Directions: Check every line of the entries for the string "owner" and return the ones that contain it.

Data records:
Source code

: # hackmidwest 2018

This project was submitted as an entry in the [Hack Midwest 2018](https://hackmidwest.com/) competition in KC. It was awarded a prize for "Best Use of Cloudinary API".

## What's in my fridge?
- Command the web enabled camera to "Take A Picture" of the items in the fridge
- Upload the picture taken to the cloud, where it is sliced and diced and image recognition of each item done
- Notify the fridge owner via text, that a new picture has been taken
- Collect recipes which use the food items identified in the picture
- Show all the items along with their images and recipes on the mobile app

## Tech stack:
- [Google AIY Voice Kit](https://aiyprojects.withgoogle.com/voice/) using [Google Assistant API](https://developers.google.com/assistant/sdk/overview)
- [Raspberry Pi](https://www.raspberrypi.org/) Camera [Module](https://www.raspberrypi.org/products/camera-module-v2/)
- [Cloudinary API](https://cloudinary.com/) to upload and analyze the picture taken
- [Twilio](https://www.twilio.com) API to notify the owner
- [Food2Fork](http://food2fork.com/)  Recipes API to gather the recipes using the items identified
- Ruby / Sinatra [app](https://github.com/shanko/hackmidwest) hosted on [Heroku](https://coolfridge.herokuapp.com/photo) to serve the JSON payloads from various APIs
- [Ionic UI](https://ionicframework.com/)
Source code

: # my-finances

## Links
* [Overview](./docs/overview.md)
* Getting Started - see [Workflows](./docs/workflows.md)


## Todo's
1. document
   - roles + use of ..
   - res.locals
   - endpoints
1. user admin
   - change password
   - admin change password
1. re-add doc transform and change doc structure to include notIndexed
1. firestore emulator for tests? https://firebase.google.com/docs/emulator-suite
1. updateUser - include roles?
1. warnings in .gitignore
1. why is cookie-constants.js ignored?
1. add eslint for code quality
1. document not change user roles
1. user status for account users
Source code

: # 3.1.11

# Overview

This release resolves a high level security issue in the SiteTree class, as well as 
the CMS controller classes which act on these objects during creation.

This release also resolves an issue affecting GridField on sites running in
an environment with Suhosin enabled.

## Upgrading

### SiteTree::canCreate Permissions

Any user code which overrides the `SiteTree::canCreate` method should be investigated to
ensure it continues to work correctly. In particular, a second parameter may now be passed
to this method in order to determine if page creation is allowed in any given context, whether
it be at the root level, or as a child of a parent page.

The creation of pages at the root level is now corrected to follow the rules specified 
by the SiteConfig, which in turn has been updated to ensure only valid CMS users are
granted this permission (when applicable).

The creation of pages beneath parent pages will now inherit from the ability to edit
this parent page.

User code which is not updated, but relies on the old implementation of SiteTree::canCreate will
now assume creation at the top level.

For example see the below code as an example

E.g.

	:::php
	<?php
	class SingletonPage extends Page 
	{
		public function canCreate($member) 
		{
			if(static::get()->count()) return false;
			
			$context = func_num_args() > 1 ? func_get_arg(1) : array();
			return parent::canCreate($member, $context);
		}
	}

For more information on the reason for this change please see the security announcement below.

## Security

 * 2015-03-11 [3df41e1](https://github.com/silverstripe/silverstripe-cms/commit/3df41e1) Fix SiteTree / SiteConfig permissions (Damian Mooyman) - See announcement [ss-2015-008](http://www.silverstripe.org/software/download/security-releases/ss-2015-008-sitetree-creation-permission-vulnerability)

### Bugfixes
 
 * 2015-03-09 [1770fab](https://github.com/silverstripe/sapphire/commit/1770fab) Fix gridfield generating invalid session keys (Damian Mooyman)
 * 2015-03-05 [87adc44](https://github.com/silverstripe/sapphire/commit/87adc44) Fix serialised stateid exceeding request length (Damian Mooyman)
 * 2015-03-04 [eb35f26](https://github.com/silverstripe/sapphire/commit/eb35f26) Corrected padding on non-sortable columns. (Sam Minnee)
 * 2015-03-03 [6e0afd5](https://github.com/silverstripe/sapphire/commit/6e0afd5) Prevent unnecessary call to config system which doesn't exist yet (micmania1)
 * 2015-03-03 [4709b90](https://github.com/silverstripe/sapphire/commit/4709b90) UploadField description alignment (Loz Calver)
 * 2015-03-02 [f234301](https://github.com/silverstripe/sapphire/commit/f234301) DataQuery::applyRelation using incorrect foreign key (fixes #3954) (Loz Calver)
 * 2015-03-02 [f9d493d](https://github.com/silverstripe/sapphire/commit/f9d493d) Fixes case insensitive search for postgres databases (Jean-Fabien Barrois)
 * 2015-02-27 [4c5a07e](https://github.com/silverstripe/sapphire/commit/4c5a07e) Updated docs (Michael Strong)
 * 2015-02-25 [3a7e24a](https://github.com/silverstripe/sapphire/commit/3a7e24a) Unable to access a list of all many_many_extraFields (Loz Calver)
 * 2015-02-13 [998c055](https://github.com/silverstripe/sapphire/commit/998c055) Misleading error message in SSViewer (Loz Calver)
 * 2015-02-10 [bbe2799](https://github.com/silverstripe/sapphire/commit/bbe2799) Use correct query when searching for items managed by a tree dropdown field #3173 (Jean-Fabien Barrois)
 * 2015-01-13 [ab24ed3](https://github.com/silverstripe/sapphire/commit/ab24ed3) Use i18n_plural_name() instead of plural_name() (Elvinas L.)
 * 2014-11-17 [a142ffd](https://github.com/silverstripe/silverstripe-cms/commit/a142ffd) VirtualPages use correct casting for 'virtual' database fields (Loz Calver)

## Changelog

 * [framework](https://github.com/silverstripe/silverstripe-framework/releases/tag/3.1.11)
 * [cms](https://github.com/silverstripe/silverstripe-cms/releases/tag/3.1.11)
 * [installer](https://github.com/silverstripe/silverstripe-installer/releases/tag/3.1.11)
---
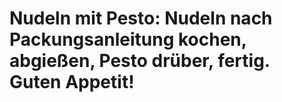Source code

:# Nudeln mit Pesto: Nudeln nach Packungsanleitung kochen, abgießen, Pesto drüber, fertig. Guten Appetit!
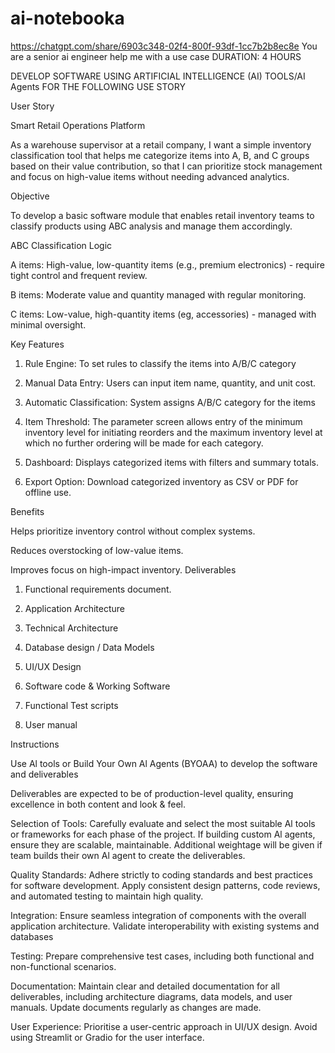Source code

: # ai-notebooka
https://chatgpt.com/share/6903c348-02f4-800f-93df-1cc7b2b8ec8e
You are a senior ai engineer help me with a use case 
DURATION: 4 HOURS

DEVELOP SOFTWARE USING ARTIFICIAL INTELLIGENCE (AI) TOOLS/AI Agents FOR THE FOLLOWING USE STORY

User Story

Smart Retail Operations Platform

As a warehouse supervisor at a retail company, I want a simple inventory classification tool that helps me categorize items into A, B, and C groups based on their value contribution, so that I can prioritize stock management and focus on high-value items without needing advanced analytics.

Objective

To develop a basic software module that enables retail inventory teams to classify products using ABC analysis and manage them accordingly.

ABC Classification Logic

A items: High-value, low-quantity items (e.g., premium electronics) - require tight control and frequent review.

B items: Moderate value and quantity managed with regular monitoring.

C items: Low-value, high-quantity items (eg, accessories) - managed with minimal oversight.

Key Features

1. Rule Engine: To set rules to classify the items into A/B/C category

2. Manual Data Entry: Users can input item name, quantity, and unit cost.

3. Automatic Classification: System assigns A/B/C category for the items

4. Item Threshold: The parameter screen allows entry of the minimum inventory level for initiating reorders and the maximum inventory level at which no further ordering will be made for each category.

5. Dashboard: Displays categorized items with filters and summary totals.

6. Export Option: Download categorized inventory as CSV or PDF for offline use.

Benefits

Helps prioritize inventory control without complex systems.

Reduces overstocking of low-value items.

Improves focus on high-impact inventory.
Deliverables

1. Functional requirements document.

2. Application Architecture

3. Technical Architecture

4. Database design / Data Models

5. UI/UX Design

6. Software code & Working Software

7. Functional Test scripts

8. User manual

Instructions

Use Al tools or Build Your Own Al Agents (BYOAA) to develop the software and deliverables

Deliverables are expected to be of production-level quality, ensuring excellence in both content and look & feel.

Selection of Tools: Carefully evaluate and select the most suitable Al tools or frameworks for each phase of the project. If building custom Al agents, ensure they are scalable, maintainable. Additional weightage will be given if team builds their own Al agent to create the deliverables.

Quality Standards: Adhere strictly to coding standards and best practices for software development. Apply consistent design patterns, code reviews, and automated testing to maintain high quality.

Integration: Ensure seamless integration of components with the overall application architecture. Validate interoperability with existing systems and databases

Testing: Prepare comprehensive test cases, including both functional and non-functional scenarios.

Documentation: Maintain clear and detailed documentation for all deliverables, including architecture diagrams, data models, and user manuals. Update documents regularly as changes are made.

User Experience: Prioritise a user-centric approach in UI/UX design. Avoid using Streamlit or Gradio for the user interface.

Solution for this problem:
- Notify the fridge owner via text, that a new picture has been taken
- [Twilio](https://www.twilio.com) API to notify the owner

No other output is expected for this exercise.